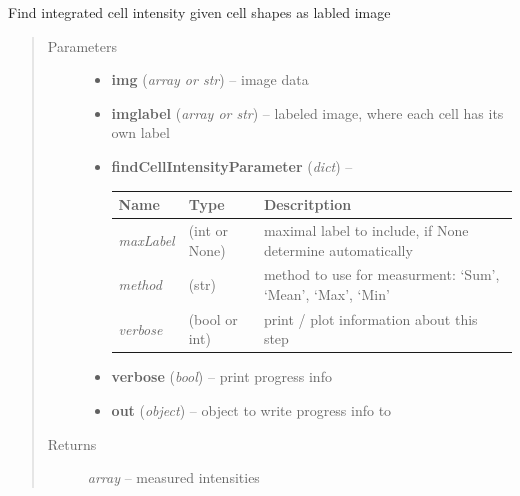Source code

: \documentclass[letterpaper,10pt,english]{sphinxmanual}
\begin{document}
\begin{fulllineitems}
\label{api/ClearMap.ImageProcessing:ClearMap.ImageProcessing.CellSizeDetection.findCellIntensity}
Find integrated cell intensity given cell shapes as labled image
\begin{quote}\begin{description}
\item[{Parameters}] \leavevmode\begin{itemize}
\item {} 
\textbf{img} (\emph{array or str}) --
image data

\item {} 
\textbf{imglabel} (\emph{array or str}) --
labeled image, where each cell has its own label

\item {} 
\textbf{findCellIntensityParameter} (\emph{dict}) --

\begin{tabulary}{\linewidth}{|L|L|L|}
\hline
\textsf{\relax 
Name
} & \textsf{\relax 
Type
} & \textsf{\relax 
Descritption
}\\
\hline
\emph{maxLabel}
 & 
(int or None)
 & 
maximal label to include, if None determine automatically
\\
\hline
\emph{method}
 & 
(str)
 & 
method to use for measurment: `Sum', `Mean', `Max', `Min'
\\
\hline
\emph{verbose}
 & 
(bool or int)
 & 
print / plot information about this step
\\
\hline\end{tabulary}


\item {} 
\textbf{verbose} (\emph{bool}) --
print progress info

\item {} 
\textbf{out} (\emph{object}) --
object to write progress info to

\end{itemize}

\item[{Returns}] \leavevmode
\emph{array} --
measured intensities

\end{description}\end{quote}

\end{fulllineitems}
\end{document}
* * *
Tally the lines in this material that hold the word "tabulary", then reply with only the number.

§ **Your response**
2